Neurologically, the majority of dogs were mentally alert. Affected dogs showed varying degrees of a generalized ataxia and tetraparesis, with mild hypermetria in the thoracic limbs. A fine head tremor was reported in 1 dog (#1). Mild conscious proprioceptive deficits were occasionally noted. The tendon reflexes were brisk, and crossed extensor reflexes were recorded in 2 dogs (#1,2). Abnormalities were more exaggerated in the pelvic limbs in comparison with the thoracic limbs in all but 1 dog (#3). In 1 dog, neurological deficits were lateralized (#5), while, in the remainder, they were symmetrical. Of the cranial nerves, mild menace deficits were occasionally reported, as was abnormal vision and strabismus (#2,3,5). One dog (#1) acutely developed keratoconjunctivitis sicca, suspected to be neurogenic in origin, with bilateral corneal ulceration, in the absence of an underlying cause, and that was poorly responsive to conventional treatment for non‐neurogenic keratoconjunctivitis sicca.
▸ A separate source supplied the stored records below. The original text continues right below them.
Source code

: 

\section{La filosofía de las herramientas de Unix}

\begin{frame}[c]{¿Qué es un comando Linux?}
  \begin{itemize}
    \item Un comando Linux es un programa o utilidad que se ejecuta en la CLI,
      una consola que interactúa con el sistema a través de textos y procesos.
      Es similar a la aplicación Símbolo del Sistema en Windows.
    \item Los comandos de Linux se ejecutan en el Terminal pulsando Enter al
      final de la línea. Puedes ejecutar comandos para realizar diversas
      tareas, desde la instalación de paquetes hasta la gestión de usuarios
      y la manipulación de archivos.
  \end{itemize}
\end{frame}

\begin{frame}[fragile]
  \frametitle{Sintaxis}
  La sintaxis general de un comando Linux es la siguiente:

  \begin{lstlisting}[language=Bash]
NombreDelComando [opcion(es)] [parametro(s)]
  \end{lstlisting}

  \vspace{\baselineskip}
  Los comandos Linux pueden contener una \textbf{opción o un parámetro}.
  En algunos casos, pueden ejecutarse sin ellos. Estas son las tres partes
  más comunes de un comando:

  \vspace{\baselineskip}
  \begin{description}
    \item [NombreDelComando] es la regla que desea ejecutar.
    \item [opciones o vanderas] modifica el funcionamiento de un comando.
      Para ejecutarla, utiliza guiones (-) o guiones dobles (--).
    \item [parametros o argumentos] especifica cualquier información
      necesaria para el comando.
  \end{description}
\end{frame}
One dog had an equivocal response to anti‐epileptic medication (levetiracetam, imepitoin). Response to corticosteroids was positive in 1 dog (#2) and resulted in a progression of behavioral signs in (#3).

Clinical Pathology

Hematology and serum biochemistry results were available for 6 affected dogs (#1,2,3,5,8,9). Other than 1 dog (#3) with a mild, mature neutrophilia (16.10 × 103/μL, reference interval 2.95–11.64 × 103/μL) and increased C‐reactive protein (121 mg/L, reference interval 0–35 mg/L) that were attributed to concurrent SRMA, none of the results were considered remarkable. Abnormalities were not detected on additional tests, performed at the discretion of the attending clinician: bile acid stimulation test (#1), serum cobalamin (#1), serum thiamine (#2,3), cisternal CSF analysis (#1,2,4,8), urine organic metabolites (#1,2,5), ACTH stimulation test (#1), T. gondii and N. caninum serology (#1,2) and PCR of CSF (#1), and canine distemper virus PCR of CSF (#1,2).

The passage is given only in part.